» **Records for the task**

Segment Open

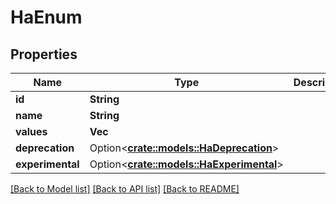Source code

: # HaEnum

## Properties

Name | Type | Description | Notes
------------ | ------------- | ------------- | -------------
**id** | **String** |  | 
**name** | **String** |  | 
**values** | **Vec<String>** |  | 
**deprecation** | Option<[**crate::models::HaDeprecation**](HA_Deprecation.md)> |  | [optional]
**experimental** | Option<[**crate::models::HaExperimental**](HA_Experimental.md)> |  | [optional]

[[Back to Model list]](../README.md#documentation-for-models) [[Back to API list]](../README.md#documentation-for-api-endpoints) [[Back to README]](../README.md)


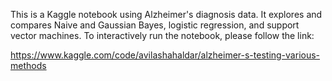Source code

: This is a Kaggle notebook using Alzheimer's diagnosis data. It explores and compares Naive and Gaussian Bayes, logistic regression, and support vector machines. To interactively run the notebook, please follow the link:

https://www.kaggle.com/code/avilashahaldar/alzheimer-s-testing-various-methods
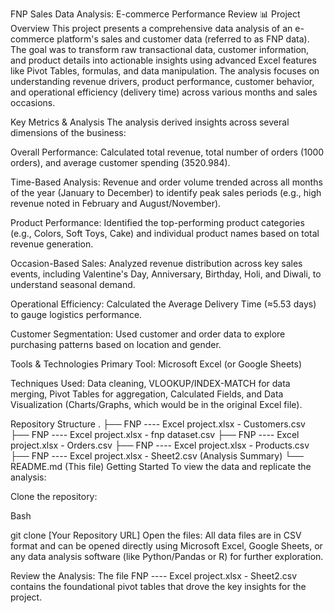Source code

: FNP Sales Data Analysis: E-commerce Performance Review 📊
Project Overview
This project presents a comprehensive data analysis of an e-commerce platform's sales and customer data (referred to as FNP data). The goal was to transform raw transactional data, customer information, and product details into actionable insights using advanced Excel features like Pivot Tables, formulas, and data manipulation. The analysis focuses on understanding revenue drivers, product performance, customer behavior, and operational efficiency (delivery time) across various months and sales occasions.

Key Metrics & Analysis
The analysis derived insights across several dimensions of the business:

Overall Performance: Calculated total revenue, total number of orders (1000 orders), and average customer spending (3520.984).

Time-Based Analysis: Revenue and order volume trended across all months of the year (January to December) to identify peak sales periods (e.g., high revenue noted in February and August/November).

Product Performance: Identified the top-performing product categories (e.g., Colors, Soft Toys, Cake) and individual product names based on total revenue generation.

Occasion-Based Sales: Analyzed revenue distribution across key sales events, including Valentine's Day, Anniversary, Birthday, Holi, and Diwali, to understand seasonal demand.

Operational Efficiency: Calculated the Average Delivery Time (≈5.53 days) to gauge logistics performance.

Customer Segmentation: Used customer and order data to explore purchasing patterns based on location and gender.

Tools & Technologies
Primary Tool: Microsoft Excel (or Google Sheets)

Techniques Used: Data cleaning, VLOOKUP/INDEX-MATCH for data merging, Pivot Tables for aggregation, Calculated Fields, and Data Visualization (Charts/Graphs, which would be in the original Excel file).

Repository Structure
.
├── FNP ---- Excel project.xlsx - Customers.csv
├── FNP ---- Excel project.xlsx - fnp dataset.csv
├── FNP ---- Excel project.xlsx - Orders.csv
├── FNP ---- Excel project.xlsx - Products.csv
├── FNP ---- Excel project.xlsx - Sheet2.csv (Analysis Summary)
└── README.md (This file)
Getting Started
To view the data and replicate the analysis:

Clone the repository:

Bash

git clone [Your Repository URL]
Open the files: All data files are in CSV format and can be opened directly using Microsoft Excel, Google Sheets, or any data analysis software (like Python/Pandas or R) for further exploration.

Review the Analysis: The file FNP ---- Excel project.xlsx - Sheet2.csv contains the foundational pivot tables that drove the key insights for the project.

Segment Closed

» **Work instruction**
Having found the line that contains "Repository Structure", set down that line and all the rest through the end of the records, exactly.

» **Reply to the task**
Repository Structure
.
├── FNP ---- Excel project.xlsx - Customers.csv
├── FNP ---- Excel project.xlsx - fnp dataset.csv
├── FNP ---- Excel project.xlsx - Orders.csv
├── FNP ---- Excel project.xlsx - Products.csv
├── FNP ---- Excel project.xlsx - Sheet2.csv (Analysis Summary)
└── README.md (This file)
Getting Started
To view the data and replicate the analysis:

Clone the repository:

Bash

git clone [Your Repository URL]
Open the files: All data files are in CSV format and can be opened directly using Microsoft Excel, Google Sheets, or any data analysis software (like Python/Pandas or R) for further exploration.

Review the Analysis: The file FNP ---- Excel project.xlsx - Sheet2.csv contains the foundational pivot tables that drove the key insights for the project.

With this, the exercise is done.